╭──

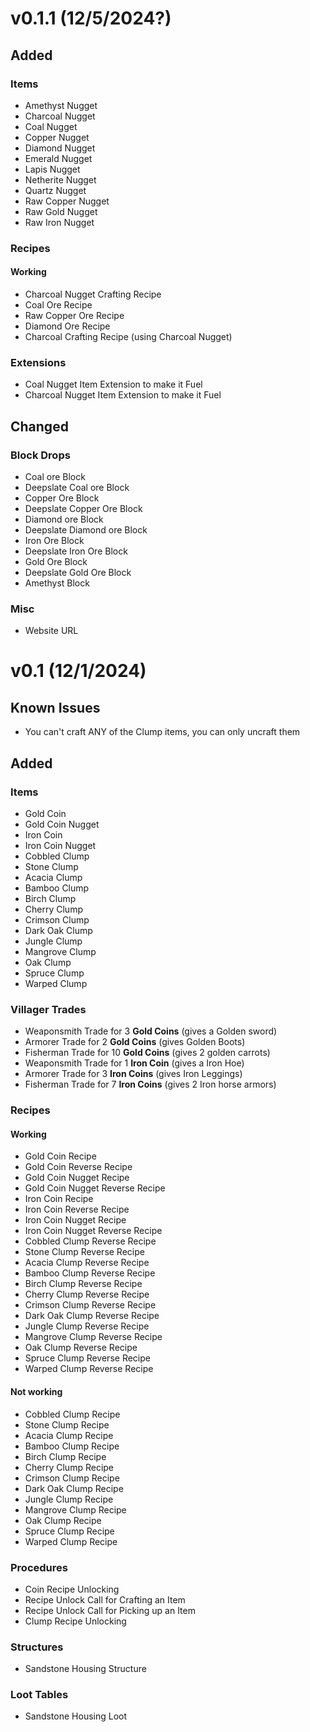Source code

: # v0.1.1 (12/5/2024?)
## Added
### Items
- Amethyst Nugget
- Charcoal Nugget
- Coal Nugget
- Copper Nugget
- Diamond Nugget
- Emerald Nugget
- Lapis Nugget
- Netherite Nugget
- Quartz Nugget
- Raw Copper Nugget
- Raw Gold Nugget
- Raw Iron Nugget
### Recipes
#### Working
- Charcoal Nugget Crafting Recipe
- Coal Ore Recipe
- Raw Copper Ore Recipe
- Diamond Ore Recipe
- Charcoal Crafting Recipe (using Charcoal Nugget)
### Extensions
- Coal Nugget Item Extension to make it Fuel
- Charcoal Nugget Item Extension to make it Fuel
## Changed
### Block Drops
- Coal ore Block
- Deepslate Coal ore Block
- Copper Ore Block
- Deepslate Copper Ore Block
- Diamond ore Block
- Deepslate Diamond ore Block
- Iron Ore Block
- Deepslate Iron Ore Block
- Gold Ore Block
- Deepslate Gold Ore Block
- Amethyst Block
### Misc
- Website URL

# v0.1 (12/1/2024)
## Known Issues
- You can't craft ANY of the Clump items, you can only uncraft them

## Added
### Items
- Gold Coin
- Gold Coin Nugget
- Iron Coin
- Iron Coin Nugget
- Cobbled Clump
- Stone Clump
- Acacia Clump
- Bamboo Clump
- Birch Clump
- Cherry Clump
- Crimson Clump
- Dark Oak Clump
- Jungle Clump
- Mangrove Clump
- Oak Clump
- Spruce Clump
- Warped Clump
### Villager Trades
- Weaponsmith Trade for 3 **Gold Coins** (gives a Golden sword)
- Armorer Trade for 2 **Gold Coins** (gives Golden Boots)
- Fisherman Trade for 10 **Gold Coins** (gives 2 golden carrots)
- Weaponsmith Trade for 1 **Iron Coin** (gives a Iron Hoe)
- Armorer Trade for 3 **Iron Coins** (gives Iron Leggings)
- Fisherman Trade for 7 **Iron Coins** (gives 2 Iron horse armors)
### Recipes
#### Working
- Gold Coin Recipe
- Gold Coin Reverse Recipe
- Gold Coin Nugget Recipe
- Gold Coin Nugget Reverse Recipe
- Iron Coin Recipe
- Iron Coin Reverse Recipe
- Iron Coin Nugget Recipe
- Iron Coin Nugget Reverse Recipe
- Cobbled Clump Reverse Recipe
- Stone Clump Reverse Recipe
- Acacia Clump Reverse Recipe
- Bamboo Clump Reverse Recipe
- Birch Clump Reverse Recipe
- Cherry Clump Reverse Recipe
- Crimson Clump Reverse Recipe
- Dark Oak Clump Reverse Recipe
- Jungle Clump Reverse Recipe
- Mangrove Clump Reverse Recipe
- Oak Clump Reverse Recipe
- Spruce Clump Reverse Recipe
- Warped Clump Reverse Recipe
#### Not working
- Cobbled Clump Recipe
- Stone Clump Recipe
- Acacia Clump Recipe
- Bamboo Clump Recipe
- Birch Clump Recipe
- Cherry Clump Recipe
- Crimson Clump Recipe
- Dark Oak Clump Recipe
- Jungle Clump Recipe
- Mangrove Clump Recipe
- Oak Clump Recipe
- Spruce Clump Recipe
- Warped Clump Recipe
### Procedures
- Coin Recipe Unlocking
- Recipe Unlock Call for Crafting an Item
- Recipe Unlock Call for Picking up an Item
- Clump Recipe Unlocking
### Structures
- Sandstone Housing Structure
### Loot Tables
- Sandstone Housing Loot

╰──

ASSIGNMENT: Return the complete material exactly as it appears, without images.

TASK OUTPUT:
Source code

: # v0.1.1 (12/5/2024?)
## Added
### Items
- Amethyst Nugget
- Charcoal Nugget
- Coal Nugget
- Copper Nugget
- Diamond Nugget
- Emerald Nugget
- Lapis Nugget
- Netherite Nugget
- Quartz Nugget
- Raw Copper Nugget
- Raw Gold Nugget
- Raw Iron Nugget
### Recipes
#### Working
- Charcoal Nugget Crafting Recipe
- Coal Ore Recipe
- Raw Copper Ore Recipe
- Diamond Ore Recipe
- Charcoal Crafting Recipe (using Charcoal Nugget)
### Extensions
- Coal Nugget Item Extension to make it Fuel
- Charcoal Nugget Item Extension to make it Fuel
## Changed
### Block Drops
- Coal ore Block
- Deepslate Coal ore Block
- Copper Ore Block
- Deepslate Copper Ore Block
- Diamond ore Block
- Deepslate Diamond ore Block
- Iron Ore Block
- Deepslate Iron Ore Block
- Gold Ore Block
- Deepslate Gold Ore Block
- Amethyst Block
### Misc
- Website URL

# v0.1 (12/1/2024)
## Known Issues
- You can't craft ANY of the Clump items, you can only uncraft them

## Added
### Items
- Gold Coin
- Gold Coin Nugget
- Iron Coin
- Iron Coin Nugget
- Cobbled Clump
- Stone Clump
- Acacia Clump
- Bamboo Clump
- Birch Clump
- Cherry Clump
- Crimson Clump
- Dark Oak Clump
- Jungle Clump
- Mangrove Clump
- Oak Clump
- Spruce Clump
- Warped Clump
### Villager Trades
- Weaponsmith Trade for 3 **Gold Coins** (gives a Golden sword)
- Armorer Trade for 2 **Gold Coins** (gives Golden Boots)
- Fisherman Trade for 10 **Gold Coins** (gives 2 golden carrots)
- Weaponsmith Trade for 1 **Iron Coin** (gives a Iron Hoe)
- Armorer Trade for 3 **Iron Coins** (gives Iron Leggings)
- Fisherman Trade for 7 **Iron Coins** (gives 2 Iron horse armors)
### Recipes
#### Working
- Gold Coin Recipe
- Gold Coin Reverse Recipe
- Gold Coin Nugget Recipe
- Gold Coin Nugget Reverse Recipe
- Iron Coin Recipe
- Iron Coin Reverse Recipe
- Iron Coin Nugget Recipe
- Iron Coin Nugget Reverse Recipe
- Cobbled Clump Reverse Recipe
- Stone Clump Reverse Recipe
- Acacia Clump Reverse Recipe
- Bamboo Clump Reverse Recipe
- Birch Clump Reverse Recipe
- Cherry Clump Reverse Recipe
- Crimson Clump Reverse Recipe
- Dark Oak Clump Reverse Recipe
- Jungle Clump Reverse Recipe
- Mangrove Clump Reverse Recipe
- Oak Clump Reverse Recipe
- Spruce Clump Reverse Recipe
- Warped Clump Reverse Recipe
#### Not working
- Cobbled Clump Recipe
- Stone Clump Recipe
- Acacia Clump Recipe
- Bamboo Clump Recipe
- Birch Clump Recipe
- Cherry Clump Recipe
- Crimson Clump Recipe
- Dark Oak Clump Recipe
- Jungle Clump Recipe
- Mangrove Clump Recipe
- Oak Clump Recipe
- Spruce Clump Recipe
- Warped Clump Recipe
### Procedures
- Coin Recipe Unlocking
- Recipe Unlock Call for Crafting an Item
- Recipe Unlock Call for Picking up an Item
- Clump Recipe Unlocking
### Structures
- Sandstone Housing Structure
### Loot Tables
- Sandstone Housing Loot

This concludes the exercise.